● **Task prompt**: Scan the lines below; pull out those with "Please".

═════ Excerpted records

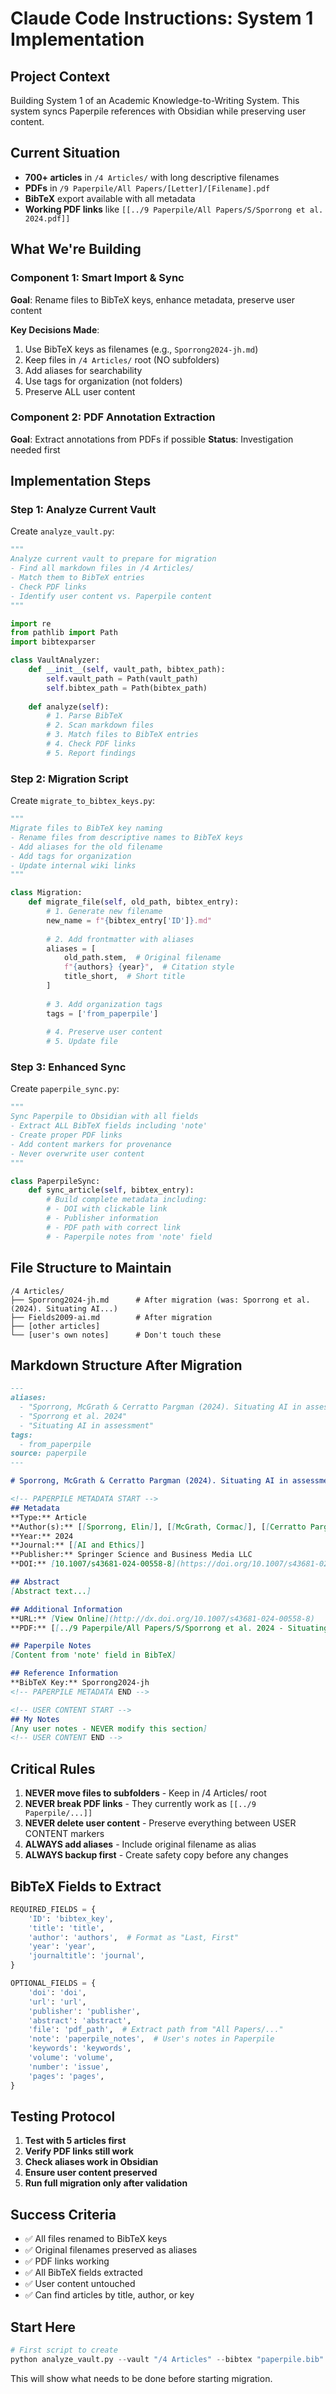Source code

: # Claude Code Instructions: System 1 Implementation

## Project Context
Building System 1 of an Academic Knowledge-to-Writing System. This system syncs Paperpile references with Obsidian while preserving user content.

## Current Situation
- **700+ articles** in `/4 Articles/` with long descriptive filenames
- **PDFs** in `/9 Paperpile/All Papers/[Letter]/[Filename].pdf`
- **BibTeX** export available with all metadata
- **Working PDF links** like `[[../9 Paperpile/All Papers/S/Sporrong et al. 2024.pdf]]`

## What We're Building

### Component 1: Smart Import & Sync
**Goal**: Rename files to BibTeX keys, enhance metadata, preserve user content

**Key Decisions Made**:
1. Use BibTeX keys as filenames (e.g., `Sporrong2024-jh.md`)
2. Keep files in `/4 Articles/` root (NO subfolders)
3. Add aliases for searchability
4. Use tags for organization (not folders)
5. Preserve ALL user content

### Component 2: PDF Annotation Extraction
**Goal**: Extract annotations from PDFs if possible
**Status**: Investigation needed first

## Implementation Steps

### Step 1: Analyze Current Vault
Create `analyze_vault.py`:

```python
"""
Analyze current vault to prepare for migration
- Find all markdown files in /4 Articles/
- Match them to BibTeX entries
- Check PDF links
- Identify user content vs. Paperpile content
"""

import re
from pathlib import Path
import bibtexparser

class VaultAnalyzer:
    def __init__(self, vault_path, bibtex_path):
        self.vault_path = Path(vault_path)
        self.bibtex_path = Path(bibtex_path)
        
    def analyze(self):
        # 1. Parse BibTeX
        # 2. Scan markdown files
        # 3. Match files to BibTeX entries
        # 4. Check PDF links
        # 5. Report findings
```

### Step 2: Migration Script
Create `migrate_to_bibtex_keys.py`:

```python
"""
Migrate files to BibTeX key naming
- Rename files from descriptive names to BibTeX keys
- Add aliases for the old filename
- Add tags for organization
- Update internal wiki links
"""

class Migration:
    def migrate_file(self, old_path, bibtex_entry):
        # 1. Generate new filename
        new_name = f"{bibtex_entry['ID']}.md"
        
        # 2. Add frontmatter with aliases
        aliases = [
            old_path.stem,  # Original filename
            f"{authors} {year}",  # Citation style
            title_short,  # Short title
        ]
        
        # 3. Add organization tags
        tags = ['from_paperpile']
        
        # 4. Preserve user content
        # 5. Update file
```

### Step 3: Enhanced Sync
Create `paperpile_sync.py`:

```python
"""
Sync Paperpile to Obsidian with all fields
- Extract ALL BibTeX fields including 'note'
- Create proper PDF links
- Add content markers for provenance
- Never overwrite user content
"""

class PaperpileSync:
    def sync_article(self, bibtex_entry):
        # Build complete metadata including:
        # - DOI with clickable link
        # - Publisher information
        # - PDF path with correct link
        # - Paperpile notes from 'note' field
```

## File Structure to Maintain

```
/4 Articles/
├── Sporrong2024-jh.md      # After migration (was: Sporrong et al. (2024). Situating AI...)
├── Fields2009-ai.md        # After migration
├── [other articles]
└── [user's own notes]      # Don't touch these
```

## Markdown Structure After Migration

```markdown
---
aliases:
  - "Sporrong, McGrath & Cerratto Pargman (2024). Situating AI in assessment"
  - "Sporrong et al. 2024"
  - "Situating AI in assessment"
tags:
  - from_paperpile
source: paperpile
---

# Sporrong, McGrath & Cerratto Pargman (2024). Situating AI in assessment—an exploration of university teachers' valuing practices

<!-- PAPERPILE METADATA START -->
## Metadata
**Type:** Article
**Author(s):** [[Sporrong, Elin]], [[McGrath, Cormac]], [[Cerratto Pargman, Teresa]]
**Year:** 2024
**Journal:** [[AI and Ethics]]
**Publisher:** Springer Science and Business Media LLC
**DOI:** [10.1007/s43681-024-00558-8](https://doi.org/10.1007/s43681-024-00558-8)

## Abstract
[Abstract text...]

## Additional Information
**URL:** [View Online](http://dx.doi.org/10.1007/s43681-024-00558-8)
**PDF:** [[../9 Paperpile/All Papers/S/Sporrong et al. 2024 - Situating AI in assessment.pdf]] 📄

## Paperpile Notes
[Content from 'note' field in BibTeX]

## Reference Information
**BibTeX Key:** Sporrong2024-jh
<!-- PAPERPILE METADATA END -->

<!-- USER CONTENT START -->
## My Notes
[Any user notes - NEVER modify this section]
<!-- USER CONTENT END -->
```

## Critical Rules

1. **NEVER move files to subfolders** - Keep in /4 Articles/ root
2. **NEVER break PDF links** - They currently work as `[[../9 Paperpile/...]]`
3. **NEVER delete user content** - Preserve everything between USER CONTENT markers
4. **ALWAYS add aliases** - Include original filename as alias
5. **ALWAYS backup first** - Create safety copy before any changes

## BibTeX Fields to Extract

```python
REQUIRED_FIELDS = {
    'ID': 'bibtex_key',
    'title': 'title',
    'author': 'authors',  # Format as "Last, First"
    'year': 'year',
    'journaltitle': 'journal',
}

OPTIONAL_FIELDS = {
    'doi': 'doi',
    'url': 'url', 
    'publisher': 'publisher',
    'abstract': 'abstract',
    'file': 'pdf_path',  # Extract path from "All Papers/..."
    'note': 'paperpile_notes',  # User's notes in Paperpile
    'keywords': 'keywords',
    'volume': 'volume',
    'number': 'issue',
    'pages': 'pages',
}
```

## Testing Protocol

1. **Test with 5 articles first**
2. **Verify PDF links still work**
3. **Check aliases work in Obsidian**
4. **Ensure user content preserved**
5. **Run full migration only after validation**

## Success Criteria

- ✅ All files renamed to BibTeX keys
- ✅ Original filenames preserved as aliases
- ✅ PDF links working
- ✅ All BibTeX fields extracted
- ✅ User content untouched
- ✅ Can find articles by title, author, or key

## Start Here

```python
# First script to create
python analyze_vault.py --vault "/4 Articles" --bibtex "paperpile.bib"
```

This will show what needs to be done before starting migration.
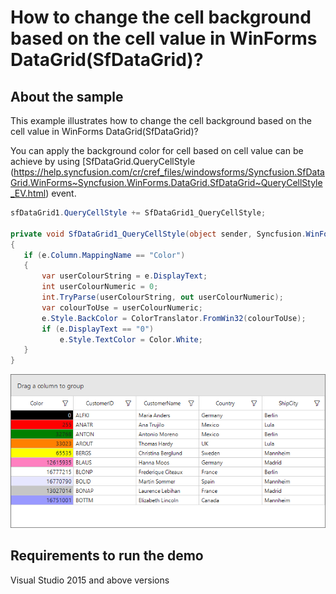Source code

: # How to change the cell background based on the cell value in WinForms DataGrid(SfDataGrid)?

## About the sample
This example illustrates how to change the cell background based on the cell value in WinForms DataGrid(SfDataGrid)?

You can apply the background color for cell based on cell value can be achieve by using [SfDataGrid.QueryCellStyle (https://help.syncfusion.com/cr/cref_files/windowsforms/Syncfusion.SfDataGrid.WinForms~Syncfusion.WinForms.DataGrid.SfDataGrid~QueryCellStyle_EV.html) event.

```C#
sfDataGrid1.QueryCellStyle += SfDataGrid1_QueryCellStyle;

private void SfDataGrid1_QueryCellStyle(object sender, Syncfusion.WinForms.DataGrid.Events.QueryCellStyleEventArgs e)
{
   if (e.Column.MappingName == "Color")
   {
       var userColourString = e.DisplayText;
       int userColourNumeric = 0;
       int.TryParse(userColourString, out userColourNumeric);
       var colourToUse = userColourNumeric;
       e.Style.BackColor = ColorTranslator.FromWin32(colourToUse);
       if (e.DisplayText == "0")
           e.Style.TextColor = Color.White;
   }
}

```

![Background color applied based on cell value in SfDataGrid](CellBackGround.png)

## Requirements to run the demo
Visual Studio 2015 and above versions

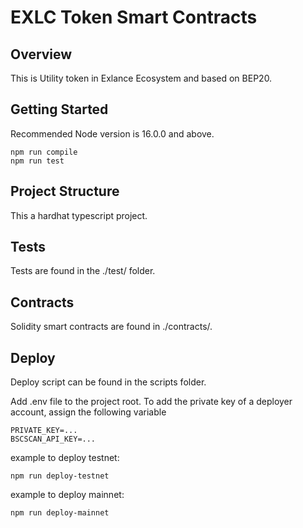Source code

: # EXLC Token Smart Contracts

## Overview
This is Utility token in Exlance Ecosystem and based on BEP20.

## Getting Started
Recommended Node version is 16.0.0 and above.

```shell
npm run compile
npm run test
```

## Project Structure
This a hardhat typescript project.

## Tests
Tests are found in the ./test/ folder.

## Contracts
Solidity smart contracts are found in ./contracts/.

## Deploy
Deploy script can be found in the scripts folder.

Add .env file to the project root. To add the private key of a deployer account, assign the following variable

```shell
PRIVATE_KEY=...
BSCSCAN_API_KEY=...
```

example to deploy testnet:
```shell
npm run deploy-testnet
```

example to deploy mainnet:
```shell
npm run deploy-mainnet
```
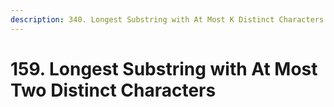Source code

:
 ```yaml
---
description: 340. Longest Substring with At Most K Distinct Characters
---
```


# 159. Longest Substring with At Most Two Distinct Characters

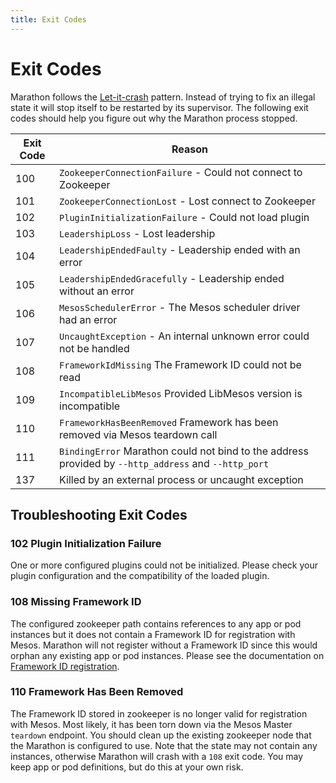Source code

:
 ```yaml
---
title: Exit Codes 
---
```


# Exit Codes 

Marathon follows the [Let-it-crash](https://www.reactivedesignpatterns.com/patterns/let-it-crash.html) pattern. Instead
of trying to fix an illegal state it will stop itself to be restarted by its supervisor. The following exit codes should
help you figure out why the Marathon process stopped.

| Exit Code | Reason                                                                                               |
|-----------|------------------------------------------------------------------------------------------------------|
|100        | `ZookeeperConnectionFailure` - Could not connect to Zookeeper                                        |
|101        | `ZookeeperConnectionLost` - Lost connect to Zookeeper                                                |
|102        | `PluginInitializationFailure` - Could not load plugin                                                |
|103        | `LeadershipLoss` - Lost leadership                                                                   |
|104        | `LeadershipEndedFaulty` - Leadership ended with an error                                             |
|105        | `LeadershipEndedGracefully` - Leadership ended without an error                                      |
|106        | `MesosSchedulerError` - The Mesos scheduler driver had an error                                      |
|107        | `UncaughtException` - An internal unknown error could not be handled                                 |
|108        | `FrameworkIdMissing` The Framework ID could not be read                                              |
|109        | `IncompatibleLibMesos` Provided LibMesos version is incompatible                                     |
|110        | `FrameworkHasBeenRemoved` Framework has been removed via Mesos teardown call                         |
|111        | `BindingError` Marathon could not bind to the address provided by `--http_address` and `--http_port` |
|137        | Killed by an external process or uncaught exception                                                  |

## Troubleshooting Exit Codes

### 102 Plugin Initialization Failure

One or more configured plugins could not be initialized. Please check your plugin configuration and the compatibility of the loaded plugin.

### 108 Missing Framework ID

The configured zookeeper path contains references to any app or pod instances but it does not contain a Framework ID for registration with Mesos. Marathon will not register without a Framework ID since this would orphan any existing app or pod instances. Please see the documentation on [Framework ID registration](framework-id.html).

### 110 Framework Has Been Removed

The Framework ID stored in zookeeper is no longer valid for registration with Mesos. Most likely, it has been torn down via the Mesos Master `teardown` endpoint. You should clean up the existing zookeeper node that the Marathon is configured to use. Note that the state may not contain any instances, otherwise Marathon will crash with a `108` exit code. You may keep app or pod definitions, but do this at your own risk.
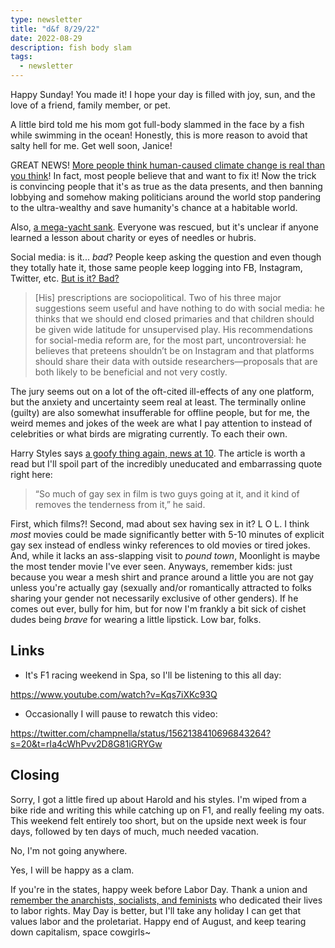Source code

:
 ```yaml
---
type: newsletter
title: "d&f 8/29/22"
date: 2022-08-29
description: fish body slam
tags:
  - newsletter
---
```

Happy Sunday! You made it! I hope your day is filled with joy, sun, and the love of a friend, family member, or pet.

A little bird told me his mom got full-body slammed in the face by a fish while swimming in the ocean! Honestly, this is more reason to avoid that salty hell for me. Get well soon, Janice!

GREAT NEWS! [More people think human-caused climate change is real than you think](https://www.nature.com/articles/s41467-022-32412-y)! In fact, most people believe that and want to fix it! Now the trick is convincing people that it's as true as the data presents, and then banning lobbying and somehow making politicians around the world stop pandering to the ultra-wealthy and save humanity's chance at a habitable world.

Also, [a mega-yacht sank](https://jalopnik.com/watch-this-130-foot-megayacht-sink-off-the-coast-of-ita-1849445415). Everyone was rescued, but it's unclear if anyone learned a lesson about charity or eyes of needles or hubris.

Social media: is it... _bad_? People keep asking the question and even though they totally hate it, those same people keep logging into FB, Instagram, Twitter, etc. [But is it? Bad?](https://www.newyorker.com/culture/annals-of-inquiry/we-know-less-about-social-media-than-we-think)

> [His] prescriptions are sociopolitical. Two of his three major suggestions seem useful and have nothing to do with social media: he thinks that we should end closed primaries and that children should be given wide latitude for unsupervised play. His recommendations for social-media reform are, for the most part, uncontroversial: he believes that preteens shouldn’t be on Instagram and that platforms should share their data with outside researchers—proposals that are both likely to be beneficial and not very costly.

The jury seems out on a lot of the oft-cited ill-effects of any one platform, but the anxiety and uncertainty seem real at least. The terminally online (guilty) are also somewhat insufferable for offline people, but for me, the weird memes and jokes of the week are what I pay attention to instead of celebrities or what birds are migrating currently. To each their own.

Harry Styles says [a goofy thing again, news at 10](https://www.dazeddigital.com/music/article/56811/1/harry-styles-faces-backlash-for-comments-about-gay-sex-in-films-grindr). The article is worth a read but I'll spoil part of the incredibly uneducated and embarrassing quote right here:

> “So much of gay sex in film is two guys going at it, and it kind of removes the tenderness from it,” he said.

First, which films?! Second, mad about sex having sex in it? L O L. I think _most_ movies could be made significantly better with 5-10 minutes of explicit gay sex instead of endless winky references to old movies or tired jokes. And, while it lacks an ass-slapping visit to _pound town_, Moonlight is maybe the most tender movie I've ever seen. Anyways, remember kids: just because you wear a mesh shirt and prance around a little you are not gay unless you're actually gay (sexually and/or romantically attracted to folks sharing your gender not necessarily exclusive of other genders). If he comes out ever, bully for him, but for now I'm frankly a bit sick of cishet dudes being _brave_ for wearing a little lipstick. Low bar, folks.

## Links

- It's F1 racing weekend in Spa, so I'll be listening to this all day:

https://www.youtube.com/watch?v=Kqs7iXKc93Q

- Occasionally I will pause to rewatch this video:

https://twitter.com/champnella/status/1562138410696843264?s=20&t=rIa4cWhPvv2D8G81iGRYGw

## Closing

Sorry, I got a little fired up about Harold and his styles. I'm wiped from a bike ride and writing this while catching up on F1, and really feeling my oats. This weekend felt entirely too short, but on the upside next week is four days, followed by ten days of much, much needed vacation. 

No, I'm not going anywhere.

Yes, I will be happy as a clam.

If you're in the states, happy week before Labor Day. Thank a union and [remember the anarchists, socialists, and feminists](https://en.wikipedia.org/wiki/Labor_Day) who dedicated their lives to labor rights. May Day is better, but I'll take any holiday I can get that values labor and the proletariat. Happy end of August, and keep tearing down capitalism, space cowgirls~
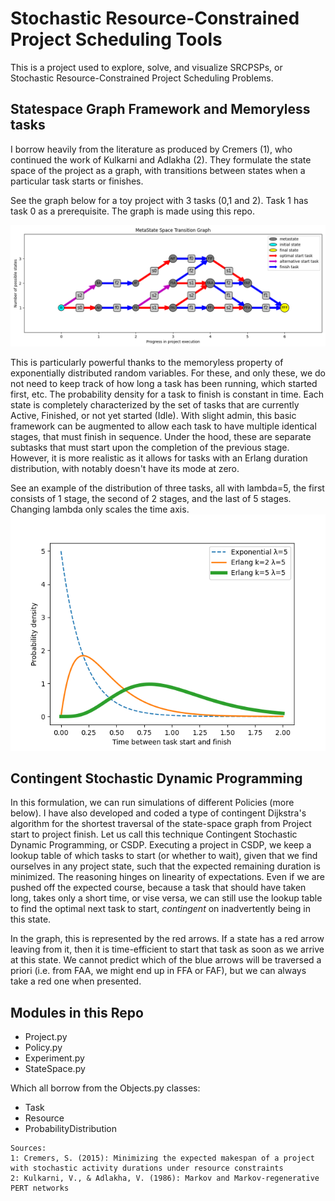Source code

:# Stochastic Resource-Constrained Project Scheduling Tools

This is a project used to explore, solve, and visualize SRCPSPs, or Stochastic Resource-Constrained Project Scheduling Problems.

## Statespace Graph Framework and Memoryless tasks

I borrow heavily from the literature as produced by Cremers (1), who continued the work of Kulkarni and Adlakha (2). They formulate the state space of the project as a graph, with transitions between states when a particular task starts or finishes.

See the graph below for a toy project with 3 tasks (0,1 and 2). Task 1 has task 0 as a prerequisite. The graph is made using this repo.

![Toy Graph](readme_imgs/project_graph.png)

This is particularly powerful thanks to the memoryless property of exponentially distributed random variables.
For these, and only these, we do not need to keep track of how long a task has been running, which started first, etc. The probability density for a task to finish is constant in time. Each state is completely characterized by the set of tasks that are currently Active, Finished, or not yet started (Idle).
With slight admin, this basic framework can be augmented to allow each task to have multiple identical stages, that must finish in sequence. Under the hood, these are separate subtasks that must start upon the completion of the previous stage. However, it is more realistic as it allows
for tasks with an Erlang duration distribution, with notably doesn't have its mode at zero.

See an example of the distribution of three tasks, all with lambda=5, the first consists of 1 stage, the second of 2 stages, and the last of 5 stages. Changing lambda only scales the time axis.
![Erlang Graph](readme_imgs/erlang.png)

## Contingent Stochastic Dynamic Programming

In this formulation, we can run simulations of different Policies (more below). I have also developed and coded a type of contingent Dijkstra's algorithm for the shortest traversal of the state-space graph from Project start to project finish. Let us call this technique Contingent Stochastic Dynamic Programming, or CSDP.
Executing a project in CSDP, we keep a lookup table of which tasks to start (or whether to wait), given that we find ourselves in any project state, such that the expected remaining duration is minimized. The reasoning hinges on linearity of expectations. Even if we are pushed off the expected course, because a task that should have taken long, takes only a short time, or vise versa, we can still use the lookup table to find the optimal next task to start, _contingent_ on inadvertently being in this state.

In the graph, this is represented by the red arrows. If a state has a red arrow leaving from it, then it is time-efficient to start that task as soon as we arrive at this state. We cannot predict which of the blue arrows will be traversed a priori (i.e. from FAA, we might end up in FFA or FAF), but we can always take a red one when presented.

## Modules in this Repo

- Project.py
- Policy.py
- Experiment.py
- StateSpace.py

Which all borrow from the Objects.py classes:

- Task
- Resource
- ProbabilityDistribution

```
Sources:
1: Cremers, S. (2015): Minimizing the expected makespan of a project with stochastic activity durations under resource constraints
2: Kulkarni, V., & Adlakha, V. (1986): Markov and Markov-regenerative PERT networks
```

══════════

● **Result of the exercise**:
One or more configured plugins could not be initialized. Please check your plugin configuration and the compatibility of the loaded plugin.
The configured zookeeper path contains references to any app or pod instances but it does not contain a Framework ID for registration with Mesos. Marathon will not register without a Framework ID since this would orphan any existing app or pod instances. Please see the documentation on [Framework ID registration](framework-id.html).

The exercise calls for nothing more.